WHAT IS BEING ASKED:
Copy every line in the records below that contains the word "逐光之焰".
◆ ◆ ◆ ◆ ◆ ◆ ◆
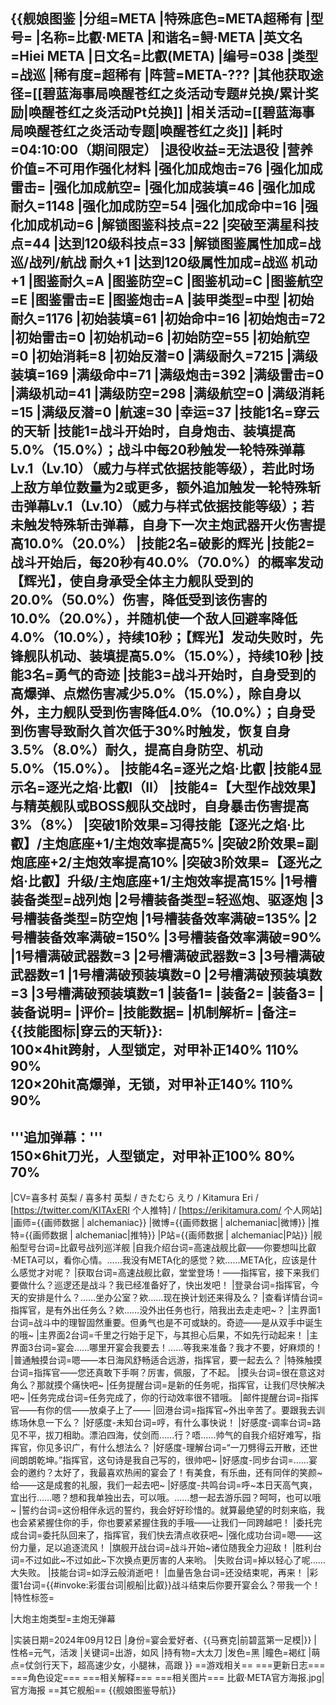 {{舰娘图鉴
|分组=META
|特殊底色=META超稀有
|型号=
|名称=比叡·META
|和谐名=鲟·META
|英文名=Hiei META
|日文名=比叡(META)
|编号=038
|类型=战巡
|稀有度=超稀有
|阵营=META-???
|其他获取途径=[[碧蓝海事局唤醒苍红之炎活动专题#兑换/累计奖励|唤醒苍红之炎活动Pt兑换]]
|相关活动=[[碧蓝海事局唤醒苍红之炎活动专题|唤醒苍红之炎]]
|耗时=04:10:00（期间限定）
|退役收益=无法退役
|营养价值=不可用作强化材料
|强化加成炮击=76
|强化加成雷击=
|强化加成航空=
|强化加成装填=46
|强化加成耐久=1148
|强化加成防空=54
|强化加成命中=16
|强化加成机动=6
|解锁图鉴科技点=22
|突破至满星科技点=44
|达到120级科技点=33
|解锁图鉴属性加成=战巡/战列/航战 耐久+1
|达到120级属性加成=战巡 机动+1
|图鉴耐久=A
|图鉴防空=C
|图鉴机动=C
|图鉴航空=E
|图鉴雷击=E
|图鉴炮击=A
|装甲类型=中型
|初始耐久=1176
|初始装填=61
|初始命中=16
|初始炮击=72
|初始雷击=0
|初始机动=6
|初始防空=55
|初始航空=0
|初始消耗=8
|初始反潜=0
|满级耐久=7215
|满级装填=169
|满级命中=71
|满级炮击=392
|满级雷击=0
|满级机动=41
|满级防空=298
|满级航空=0
|满级消耗=15
|满级反潜=0
|航速=30
|幸运=37
|技能1名=穿云的天斩
|技能1=战斗开始时，自身炮击、装填提高5.0%（15.0%）；战斗中每20秒触发一轮特殊弹幕Lv.1（Lv.10）（威力与样式依据技能等级），若此时场上敌方单位数量为2或更多，额外追加触发一轮特殊斩击弹幕Lv.1（Lv.10）（威力与样式依据技能等级）；若未触发特殊斩击弹幕，自身下一次主炮武器开火伤害提高10.0%（20.0%）
|技能2名=破影的辉光
|技能2=战斗开始后，每20秒有40.0%（70.0%）的概率发动【辉光】，使自身承受全体主力舰队受到的20.0%（50.0%）伤害，降低受到该伤害的10.0%（20.0%），并随机使一个敌人回避率降低4.0%（10.0%），持续10秒；【辉光】发动失败时，先锋舰队机动、装填提高5.0%（15.0%），持续10秒
|技能3名=勇气的奇迹
|技能3=战斗开始时，自身受到的高爆弹、点燃伤害减少5.0%（15.0%），除自身以外，主力舰队受到伤害降低4.0%（10.0%）；自身受到伤害导致耐久首次低于30%时触发，恢复自身3.5%（8.0%）耐久，提高自身防空、机动5.0%（15.0%）。
|技能4名=逐光之焰·比叡
|技能4显示名=逐光之焰·比叡I（II）
|技能4=【大型作战效果】与精英舰队或BOSS舰队交战时，自身暴击伤害提高3%（8%）
|突破1阶效果=习得技能【逐光之焰·比叡】/主炮底座+1/主炮效率提高5%
|突破2阶效果=副炮底座+2/主炮效率提高10%
|突破3阶效果=【逐光之焰·比叡】升级/主炮底座+1/主炮效率提高15%
|1号槽装备类型=战列炮
|2号槽装备类型=轻巡炮、驱逐炮
|3号槽装备类型=防空炮
|1号槽装备效率满破=135%
|2号槽装备效率满破=150%
|3号槽装备效率满破=90%
|1号槽满破武器数=3
|2号槽满破武器数=3
|3号槽满破武器数=1
|1号槽满破预装填数=0
|2号槽满破预装填数=3
|3号槽满破预装填数=1
|装备1=
|装备2=
|装备3=
|装备说明=
|评价=
|技能数据=
|机制解析=
|备注=
{{技能图标|穿云的天斩}}:<br>
100×4hit跨射，人型锁定，对甲补正140% 110% 90%<br>
120×20hit高爆弹，无锁，对甲补正140% 110% 90%<br>
----
'''追加弹幕：'''<br>
150×6hit刀光，人型锁定，对甲补正100% 80% 70%<br>
----
|CV=喜多村 英梨 / 喜多村 英梨 / きたむら えり / Kitamura Eri / [https://twitter.com/KITAxERI 个人推特] / [https://erikitamura.com/ 个人网站]
|画师={{画师数据 | alchemaniac}}
|微博={{画师数据 | alchemaniac|微博}}
|推特={{画师数据 | alchemaniac|推特}}
|P站={{画师数据 | alchemaniac|P站}}
|舰船型号台词=比叡号战列巡洋舰
|自我介绍台词=高速战舰比叡——你要想叫比叡·META可以，看你心情。……我没有META化的感觉？欸……META化，应该是什么感觉才对呢？
|获取台词=高速战舰比叡，堂堂登场！——指挥官，接下来我们要做什么？巡逻还是战斗？我已经准备好了，快出发吧！
|登录台词=指挥官，今天的安排是什么？……坐办公室？欸……现在换计划还来得及么？
|查看详情台词=指挥官，是有外出任务么？欸……没外出任务也行，陪我出去走走吧~？
|主界面1台词=战斗中的理智固然重要。但勇气也是不可或缺的。奇迹——是从双手中诞生的哦~
|主界面2台词=千里之行始于足下，与其担心后果，不如先行动起来！
|主界面3台词=宴会……哪里开宴会我要去！……等我来准备？我才不要，好麻烦的！
|普通触摸台词=嗯——本日海风舒畅适合远游，指挥官，要一起去么？
|特殊触摸台词=指挥官——您还真敢下手啊？厉害，佩服，了不起。
|摸头台词=很在意这对角么？那就摸个痛快吧~
|任务提醒台词=是新的任务呢，指挥官，让我们尽快解决吧~
|任务完成台词=任务完成了，你的行动效率很不错哦。
|邮件提醒台词=指挥官——有你的信——放桌子上了——
|回港台词=指挥官~外出辛苦了。要跟我去训练场休息一下么？
|好感度-未知台词=哼，有什么事快说！
|好感度-调率台词=路见不平，拔刀相助。漂泊四海，仗剑而……行？唔……帅气的自我介绍好难写，指挥官，你见多识广，有什么想法么？
|好感度-理解台词=“一刀劈得云开散，还世间朗朗乾坤。”指挥官，这句诗是我自己写的，很帅吧~
|好感度-同步台词=……宴会的邀约？太好了，我最喜欢热闹的宴会了！有美食，有乐曲，还有同伴的笑颜~给——这是成套的礼服，我们一起去吧~
|好感度-共鸣台词=呼~本日天高气爽，宜出行……嗯？想和我单独出去，可以哦。……想一起去游乐园？呵呵，也可以哦~
|誓约台词=这份相伴永远的誓约，我会好好珍惜的。就算最绝望的时刻来临，我也会紧紧握住你的手，你也要紧紧握住我的手哦——让我们一同跨越吧！
|委托完成台词=委托队回来了，指挥官，我们快去清点收获吧~
|强化成功台词=嗯——这份力量，足以追逐流风！
|旗舰开战台词=战斗开始~诸位随我全力迎敌！
|胜利台词=不过如此~不过如此~下次换点更厉害的人来哟。
|失败台词=掉以轻心了呢……大失败。
|技能台词=如浮云般消逝吧！
|血量告急台词=还没结束呢，再来！
|彩蛋1台词={{#invoke:彩蛋台词|舰船|比叡}}战斗结束后你要开宴会么？带我一个！
|特性标签=

|大炮主炮类型=主炮无弹幕

|实装日期=2024年09月12日
|身份=宴会爱好者、{{马赛克|前碧蓝第一足模|<!--模糊度（默认7）-->}}
|性格=元气，活泼
|关键词=出游，如风
|持有物=大太刀
|发色=黑
|瞳色=褐红
|萌点=仗剑行天下，超高速少女，小腿袜，高跟
}}
==游戏相关==
===更新日志===
===角色设定===
===相关解释===
===相关图片===
<gallery mode="packed" heights="250px">
比叡·META官方海报.jpg|官方海报
</gallery>
==其它舰船==
{{舰娘图鉴导航}}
◆ ◆ ◆ ◆ ◆ ◆ ◆
REPLY:
|技能4名=逐光之焰·比叡
|技能4显示名=逐光之焰·比叡I（II）
|突破1阶效果=习得技能【逐光之焰·比叡】/主炮底座+1/主炮效率提高5%
|突破3阶效果=【逐光之焰·比叡】升级/主炮底座+1/主炮效率提高15%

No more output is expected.